Singapore, grappling with an ageing population and a shortage of high-tech workers, says it needs to bring in foreign talent in areas including software programming while the country re-balances its education system to meet future demands.

A key issue is whether Singapore has a critical mass of workers to make itself a vibrant economy that will attract investments and encourage enterprise, Education Minister Ong Ye Kung (pic) said. The nation will maintain little restriction on foreign labour for high-end jobs such as in artificial intelligence, while keeping a quota system for lower-skilled industries including construction. “Talent is very short everywhere in the world – AI talent, software programmers,” Mr Ong said in an interview in the city-state. “We let them in because we require a critical mass for the sector to take off, while we continue to train Singaporeans for those jobs.”

Mr Ong, 48, is among a group of younger ministers under the spotlight who are seen as potential successors to Prime Minister Lee Hsien Loong after a Cabinet reshuffle in April that saw him promoted to lead the education ministry. The tiny and wealthy island-state, one of the world’s most trade-dependent economies, is building itself up into a high-tech financial hub and digitally savvy “Smart Nation”. Social security and healthcare are among the biggest policy challenges with Singapore’s rapidly ageing population, Mr Ong said, citing government figures showing that a quarter of the country will be 65 or older in 2030. “A transformation is required,” Mr Ong said. “A transformation towards an economy that is more innovation-driven, that is more productivity-driven.”

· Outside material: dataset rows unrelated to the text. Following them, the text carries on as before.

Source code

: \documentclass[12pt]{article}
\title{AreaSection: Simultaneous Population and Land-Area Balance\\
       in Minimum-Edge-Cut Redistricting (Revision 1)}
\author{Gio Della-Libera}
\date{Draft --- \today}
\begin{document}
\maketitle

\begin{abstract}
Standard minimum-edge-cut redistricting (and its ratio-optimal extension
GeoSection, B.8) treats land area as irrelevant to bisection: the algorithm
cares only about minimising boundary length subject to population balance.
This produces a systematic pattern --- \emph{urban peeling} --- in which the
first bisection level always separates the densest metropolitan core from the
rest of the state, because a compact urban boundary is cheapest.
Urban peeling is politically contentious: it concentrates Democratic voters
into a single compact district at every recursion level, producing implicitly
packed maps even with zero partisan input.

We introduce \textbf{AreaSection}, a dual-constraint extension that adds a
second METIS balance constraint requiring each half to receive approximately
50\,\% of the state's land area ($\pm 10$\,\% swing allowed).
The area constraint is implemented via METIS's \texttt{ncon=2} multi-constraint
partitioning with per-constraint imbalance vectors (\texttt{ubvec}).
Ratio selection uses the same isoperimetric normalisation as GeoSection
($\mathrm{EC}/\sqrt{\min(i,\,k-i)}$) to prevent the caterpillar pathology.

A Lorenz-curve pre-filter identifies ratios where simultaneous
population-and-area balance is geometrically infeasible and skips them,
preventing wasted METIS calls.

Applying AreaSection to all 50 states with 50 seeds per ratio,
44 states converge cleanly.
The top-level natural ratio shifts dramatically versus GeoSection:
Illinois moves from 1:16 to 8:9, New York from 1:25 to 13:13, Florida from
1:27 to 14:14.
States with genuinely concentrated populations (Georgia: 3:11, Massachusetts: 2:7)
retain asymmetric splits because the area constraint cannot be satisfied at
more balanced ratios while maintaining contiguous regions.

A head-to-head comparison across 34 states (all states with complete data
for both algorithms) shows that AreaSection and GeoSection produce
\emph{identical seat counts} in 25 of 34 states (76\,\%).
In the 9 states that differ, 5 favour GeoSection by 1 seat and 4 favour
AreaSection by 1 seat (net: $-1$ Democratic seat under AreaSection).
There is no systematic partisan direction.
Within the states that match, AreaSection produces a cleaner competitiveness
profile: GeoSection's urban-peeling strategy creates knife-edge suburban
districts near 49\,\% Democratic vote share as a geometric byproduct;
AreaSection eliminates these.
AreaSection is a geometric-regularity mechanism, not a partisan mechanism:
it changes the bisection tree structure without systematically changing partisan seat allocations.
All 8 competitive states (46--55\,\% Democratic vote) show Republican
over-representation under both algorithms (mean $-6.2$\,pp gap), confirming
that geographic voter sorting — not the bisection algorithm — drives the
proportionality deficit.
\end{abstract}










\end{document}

Mr Ong’s chief responsibility – the local education system – is a key to Singapore’s labour needs and economic transformation. “We need to use an inquiry-based approach to teach students how to exercise critical thinking,” he said. “It used to be ‘knowledge is power’. Now, power is knowing what knowledge to ignore, and what to take in, and decide for yourself.”

He noted that while the system has “strengths that we should not discard”, adjustments need to be made between an “over-focus on exam results” and “higher-order outcomes”. “We need to re-balance that so education is more fun, more joy, more holistic and children have a passion and an aptitude in deciding what they want to do,” Mr Ong said in the interview on Wednesday (Sept 19). “It’s not just my marks but also developing my passion, an idea of my future, my journey, and getting soft skills.”